TSport 200

NASCAR Craftsman Truck Series
- Venue: Lucas Oil Indianapolis Raceway Park
- Corporate sponsor: TSport
- First race: 1995
- Distance: 137.2 miles (220.801 km)
- Laps: 200
- Previous names: Action Packed Racing Cards 150 (1995) Cummins 200 (1996–1998) Power Stroke 200 by Ford (1999) Power Stroke Diesel 200 (2000–2008) AAA Insurance 200 presented by JD Byrider (2009–2011)

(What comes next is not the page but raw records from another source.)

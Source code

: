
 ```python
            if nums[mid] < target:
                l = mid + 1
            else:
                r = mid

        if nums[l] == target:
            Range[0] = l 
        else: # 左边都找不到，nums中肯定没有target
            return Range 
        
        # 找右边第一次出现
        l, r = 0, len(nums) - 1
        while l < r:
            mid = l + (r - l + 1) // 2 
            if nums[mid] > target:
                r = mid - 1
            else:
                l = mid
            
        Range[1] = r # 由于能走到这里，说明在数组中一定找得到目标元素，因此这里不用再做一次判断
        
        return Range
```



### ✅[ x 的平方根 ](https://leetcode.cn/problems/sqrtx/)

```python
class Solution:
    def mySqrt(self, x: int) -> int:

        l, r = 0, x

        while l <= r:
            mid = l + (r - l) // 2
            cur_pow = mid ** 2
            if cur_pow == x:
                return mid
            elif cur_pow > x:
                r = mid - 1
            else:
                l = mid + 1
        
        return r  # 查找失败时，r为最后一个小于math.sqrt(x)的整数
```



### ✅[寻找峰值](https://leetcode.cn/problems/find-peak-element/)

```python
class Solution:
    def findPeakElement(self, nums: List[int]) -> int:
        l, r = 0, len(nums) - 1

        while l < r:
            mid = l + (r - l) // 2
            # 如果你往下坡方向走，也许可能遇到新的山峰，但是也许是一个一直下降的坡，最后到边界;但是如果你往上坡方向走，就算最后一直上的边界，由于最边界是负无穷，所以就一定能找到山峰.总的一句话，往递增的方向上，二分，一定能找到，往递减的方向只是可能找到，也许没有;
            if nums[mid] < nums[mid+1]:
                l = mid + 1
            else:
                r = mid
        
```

= NASCAR Craftsman Truck Series at Indianapolis Raceway Park =

NASCAR Craftsman Truck Series race at Lucas Oil Indianapolis Raceway Park

The TSport 200 is a NASCAR Craftsman Truck Series race at Lucas Oil Indianapolis Raceway Park in the suburb of Clermont, Indiana, located west of Indianapolis. Layne Riggs is the defending race winner, having won the 2026 event.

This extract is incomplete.